State ex rel. Public Disclosure Commission v. Washington Education Ass'n

¶67 (dissenting) —

Sanders, J.
That to compel a man to furnish contributions of money for the propagation of opinions which he disbelieves and abhors, is sinful and tyrannical.[7]

¶68 The majority turns the First Amendment on its head. Unions have a statutory, not constitutional, right to cause employers not only to withhold and remit membership dues but also to withhold and remit fees from nonmem*572bers in an equivalent amount.8 Absent this statutory mechanism for the withholding and remission of agency fees (or membership fees for that matter), there is no right, constitutional or otherwise, for the union to require it. Abood v. Detroit Bd. of Educ., 431 U.S. 209, 223, 97 S. Ct. 1782, 52 L. Ed. 2d 261 (1977).

¶69 Many other states have markedly different statutory schemes: Some entirely bar union security agreements and outlaw agency shops as well.9

¶70 Should the legislature of the state of Washington choose to repeal the mandatory withholding provisions of RCW 41.59.060 and .100, there would be no constitutional impediment to doing so. And no party to this proceeding claims there is.

¶71 However the existence of these mandatory withholding statutes does raise a very definite constitutional problem insofar as the statute is used to compel the nonmember to support the political advocacy of the union without his *573consent. Nearly every case cited by the majority concerns precisely that eventuality. However that constitutional problem can no longer arise in the state of Washington by virtue of a further statute, RCW 42.17.760, which provides in its entirety:

A labor organization may not use agency shop fees paid by an individual who is not a member of the organization to make contributions or expenditures to influence an election or to operate a political committee, unless affirmatively authorized by the individual.

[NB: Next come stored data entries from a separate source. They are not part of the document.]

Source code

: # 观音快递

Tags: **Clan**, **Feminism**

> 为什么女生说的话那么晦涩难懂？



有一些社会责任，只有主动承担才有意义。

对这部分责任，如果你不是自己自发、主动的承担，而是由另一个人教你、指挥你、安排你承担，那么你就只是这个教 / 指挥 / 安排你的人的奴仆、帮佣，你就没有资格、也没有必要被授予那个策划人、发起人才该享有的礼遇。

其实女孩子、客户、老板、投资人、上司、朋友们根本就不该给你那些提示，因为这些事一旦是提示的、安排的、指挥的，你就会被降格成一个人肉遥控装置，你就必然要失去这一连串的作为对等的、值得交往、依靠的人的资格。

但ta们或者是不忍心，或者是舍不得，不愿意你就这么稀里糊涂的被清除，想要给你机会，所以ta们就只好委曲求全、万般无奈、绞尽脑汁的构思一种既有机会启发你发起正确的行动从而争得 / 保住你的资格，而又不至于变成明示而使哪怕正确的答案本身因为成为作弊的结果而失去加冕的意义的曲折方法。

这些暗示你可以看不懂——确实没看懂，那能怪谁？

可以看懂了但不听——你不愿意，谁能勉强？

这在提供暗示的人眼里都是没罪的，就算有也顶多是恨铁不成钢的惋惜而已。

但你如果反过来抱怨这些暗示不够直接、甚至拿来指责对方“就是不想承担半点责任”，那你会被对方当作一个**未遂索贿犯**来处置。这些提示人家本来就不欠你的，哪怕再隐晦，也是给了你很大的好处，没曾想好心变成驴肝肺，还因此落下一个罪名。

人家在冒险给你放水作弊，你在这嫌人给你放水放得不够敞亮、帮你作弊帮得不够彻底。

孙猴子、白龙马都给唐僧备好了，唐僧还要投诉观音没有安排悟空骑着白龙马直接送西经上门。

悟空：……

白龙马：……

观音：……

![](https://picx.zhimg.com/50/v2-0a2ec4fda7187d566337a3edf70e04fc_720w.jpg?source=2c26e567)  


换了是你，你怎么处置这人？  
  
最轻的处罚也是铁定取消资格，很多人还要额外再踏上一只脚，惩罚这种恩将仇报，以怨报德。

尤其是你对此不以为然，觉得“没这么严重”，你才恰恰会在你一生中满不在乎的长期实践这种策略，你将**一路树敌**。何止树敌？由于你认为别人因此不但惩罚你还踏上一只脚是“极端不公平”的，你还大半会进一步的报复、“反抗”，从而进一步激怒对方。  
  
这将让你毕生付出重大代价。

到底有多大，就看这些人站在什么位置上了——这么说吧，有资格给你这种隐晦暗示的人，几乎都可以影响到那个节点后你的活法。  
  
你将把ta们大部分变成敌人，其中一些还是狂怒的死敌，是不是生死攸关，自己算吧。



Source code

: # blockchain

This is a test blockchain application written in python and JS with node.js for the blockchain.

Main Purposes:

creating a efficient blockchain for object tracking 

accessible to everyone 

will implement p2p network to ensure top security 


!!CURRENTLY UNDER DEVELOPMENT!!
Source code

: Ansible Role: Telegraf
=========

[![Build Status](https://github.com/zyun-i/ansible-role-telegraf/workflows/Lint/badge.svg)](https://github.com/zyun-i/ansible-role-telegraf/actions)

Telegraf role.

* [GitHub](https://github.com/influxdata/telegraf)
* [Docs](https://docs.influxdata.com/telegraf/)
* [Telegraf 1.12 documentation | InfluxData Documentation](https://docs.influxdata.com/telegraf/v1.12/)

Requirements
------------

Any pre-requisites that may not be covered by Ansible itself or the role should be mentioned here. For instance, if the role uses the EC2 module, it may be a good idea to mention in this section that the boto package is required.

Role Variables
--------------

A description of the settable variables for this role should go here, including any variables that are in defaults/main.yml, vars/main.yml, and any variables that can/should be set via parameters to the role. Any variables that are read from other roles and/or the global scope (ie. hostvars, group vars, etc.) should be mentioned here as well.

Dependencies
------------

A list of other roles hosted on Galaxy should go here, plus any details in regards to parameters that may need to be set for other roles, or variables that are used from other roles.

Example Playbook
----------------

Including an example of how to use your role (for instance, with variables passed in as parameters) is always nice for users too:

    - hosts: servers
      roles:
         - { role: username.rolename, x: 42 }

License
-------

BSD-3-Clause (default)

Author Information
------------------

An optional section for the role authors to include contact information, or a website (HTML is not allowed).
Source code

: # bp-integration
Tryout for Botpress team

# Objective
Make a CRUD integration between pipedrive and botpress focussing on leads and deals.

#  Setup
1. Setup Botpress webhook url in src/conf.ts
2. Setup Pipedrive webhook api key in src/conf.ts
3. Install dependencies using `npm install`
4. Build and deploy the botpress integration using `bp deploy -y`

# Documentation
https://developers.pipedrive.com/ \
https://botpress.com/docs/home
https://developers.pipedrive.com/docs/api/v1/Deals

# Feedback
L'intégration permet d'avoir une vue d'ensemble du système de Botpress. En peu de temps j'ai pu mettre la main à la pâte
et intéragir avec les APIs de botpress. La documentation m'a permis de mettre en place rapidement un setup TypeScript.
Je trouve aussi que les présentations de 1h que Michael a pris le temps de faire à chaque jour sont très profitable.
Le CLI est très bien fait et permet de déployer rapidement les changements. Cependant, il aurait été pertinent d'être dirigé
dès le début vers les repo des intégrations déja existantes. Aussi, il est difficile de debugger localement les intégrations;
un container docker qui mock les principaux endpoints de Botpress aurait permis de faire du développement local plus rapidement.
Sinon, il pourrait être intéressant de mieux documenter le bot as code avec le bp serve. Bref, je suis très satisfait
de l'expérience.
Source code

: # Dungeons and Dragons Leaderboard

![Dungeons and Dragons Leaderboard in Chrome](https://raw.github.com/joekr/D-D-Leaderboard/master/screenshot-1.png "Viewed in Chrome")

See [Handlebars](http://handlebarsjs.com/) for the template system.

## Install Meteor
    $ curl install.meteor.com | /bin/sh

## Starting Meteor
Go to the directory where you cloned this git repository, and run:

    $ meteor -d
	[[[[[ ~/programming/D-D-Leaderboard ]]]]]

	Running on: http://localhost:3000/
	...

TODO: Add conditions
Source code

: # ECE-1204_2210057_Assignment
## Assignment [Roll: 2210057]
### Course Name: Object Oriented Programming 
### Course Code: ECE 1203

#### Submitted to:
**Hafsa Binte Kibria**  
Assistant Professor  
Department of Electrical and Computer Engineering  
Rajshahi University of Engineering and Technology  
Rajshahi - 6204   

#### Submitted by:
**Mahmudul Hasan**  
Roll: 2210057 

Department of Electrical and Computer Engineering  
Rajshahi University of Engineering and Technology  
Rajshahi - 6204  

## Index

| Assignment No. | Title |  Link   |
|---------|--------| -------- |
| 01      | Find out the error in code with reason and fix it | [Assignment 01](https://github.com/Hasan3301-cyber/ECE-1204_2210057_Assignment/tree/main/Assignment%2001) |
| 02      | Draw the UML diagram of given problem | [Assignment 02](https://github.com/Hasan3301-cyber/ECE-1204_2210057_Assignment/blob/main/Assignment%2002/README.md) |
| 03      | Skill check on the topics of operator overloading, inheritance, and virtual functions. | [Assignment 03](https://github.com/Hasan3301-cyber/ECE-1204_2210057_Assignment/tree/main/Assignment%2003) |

¶72 There is nothing ambiguous about this statute. No labor organization may use agency fees for political purposes absent “affirmative authoriz [ation] ” by the individual. Nonaction or acquiescence is not “affirmative authoriz [ation].”

¶73 Given that the legislature could constitutionally repeal the whole statutory scheme allowing withholding in the first place, I find it nearly beyond comprehension to claim that the legislature, or the people acting through their sovereign right of initiative, could not qualify these statutes to ensure their constitutional application.

f 74 In short, the majority turns the First Amendment on its head to invalidate a state statute enacted to further protect the constitutional rights of nonunion members who are required to pay agency fees as the price of their employment.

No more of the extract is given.